Tal parecería que la guerra es el medio menos propicio para la cultura. Los afanes y preocupaciones de la sociedad entera deberían —se piensa— estar volcados al conflicto, su desarrollo y posible desenlace. Sin embargo, las expresiones de la cultura responden a impulsos indeclinables. Así queda claro con la continua producción de libros durante uno de los episodios más oscuros de la historia: la II Guerra Mundial.
De 1939 a 1945 escritores de todo el mundo continuaron creando historias, algunas de ellas se convirtieron, andando el tiempo,
en obvios referentes del canon occidental, como Finnegans Wake (1939), de James Joyce, Por quién doblan las campanas (1940), de Ernest Hemingway, El extranjero (1942), de Albert Camus, o una de las obras más importantes de T.S. Elliot: Cuatro cuartetos (1943), que si bien no estuvo entre los diez libros más populares, se colocó en un muy digno decimoquinto lugar. Estos libros dan cuenta de la diversidad de los tópicos que circulaban entonces, y de la calidad de los mismos, pues su influencia en la historia de la literatura —como quedaría de manifiesto con el libro de Joyce y los poemas de Elliot— sería, a partir de entonces, definitiva.

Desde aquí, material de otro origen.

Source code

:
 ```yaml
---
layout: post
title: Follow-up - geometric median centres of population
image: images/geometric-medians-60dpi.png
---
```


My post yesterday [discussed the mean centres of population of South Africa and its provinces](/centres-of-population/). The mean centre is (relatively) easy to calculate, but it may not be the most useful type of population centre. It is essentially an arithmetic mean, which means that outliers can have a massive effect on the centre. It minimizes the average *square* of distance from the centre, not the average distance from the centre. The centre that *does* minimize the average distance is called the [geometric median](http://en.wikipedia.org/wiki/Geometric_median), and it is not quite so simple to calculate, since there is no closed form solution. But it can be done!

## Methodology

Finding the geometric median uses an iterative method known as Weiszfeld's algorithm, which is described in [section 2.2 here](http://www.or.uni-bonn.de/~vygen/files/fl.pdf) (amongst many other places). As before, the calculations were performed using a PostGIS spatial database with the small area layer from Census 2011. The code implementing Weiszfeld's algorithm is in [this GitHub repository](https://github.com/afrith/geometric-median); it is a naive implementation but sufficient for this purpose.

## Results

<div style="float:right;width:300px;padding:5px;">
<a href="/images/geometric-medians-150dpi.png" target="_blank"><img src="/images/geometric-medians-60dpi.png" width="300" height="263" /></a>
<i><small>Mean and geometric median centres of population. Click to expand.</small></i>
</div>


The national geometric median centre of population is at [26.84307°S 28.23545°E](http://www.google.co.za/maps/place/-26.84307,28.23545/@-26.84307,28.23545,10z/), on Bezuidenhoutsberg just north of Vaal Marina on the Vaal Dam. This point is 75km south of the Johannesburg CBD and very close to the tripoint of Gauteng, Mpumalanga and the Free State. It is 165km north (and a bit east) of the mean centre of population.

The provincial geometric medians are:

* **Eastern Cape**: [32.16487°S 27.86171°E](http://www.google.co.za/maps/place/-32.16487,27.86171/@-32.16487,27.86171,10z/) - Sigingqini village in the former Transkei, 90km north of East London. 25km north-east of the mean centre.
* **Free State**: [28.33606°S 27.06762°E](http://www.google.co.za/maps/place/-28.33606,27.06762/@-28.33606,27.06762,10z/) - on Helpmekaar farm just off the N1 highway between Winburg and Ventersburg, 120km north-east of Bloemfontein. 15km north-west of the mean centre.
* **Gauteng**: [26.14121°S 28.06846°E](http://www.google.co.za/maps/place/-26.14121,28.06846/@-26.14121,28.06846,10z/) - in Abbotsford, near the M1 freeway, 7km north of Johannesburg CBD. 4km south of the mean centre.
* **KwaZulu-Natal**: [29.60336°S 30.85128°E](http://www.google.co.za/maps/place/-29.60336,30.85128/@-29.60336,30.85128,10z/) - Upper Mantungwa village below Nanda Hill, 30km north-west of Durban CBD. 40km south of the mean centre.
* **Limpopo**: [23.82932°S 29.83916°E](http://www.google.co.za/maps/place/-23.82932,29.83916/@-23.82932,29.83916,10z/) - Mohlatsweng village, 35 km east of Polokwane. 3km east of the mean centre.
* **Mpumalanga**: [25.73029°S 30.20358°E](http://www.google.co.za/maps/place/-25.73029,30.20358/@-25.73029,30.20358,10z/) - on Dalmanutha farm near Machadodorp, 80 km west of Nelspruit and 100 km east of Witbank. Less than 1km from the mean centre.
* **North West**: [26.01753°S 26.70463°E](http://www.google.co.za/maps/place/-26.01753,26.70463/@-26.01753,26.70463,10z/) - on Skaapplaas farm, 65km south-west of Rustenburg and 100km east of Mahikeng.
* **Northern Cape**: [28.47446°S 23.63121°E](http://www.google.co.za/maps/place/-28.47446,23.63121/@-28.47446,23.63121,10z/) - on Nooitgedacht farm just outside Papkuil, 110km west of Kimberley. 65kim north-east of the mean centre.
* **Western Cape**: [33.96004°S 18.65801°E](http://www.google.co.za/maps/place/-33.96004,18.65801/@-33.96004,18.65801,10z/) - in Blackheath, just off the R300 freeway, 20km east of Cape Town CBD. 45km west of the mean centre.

A pesar de la guerra, géneros literarios como la novela policiaca cosecharon importantes triunfos; desde los EE. UU. Raymond Chandler hizo protagonizar al detective quintaesencial del género negro, Philip Marlowe, en historias tan memorables como El sueño eterno (1939) o Adiós, muñeca (1940) —ambas consideradas entre las mejores del género—; mientras tanto, en Reino Unido, Agatha Christie hacía de las suyas en Diez negritos (1939) o Un triste ciprés (1940), protagonizada por el flemático inspector belga: Hercule Poirot.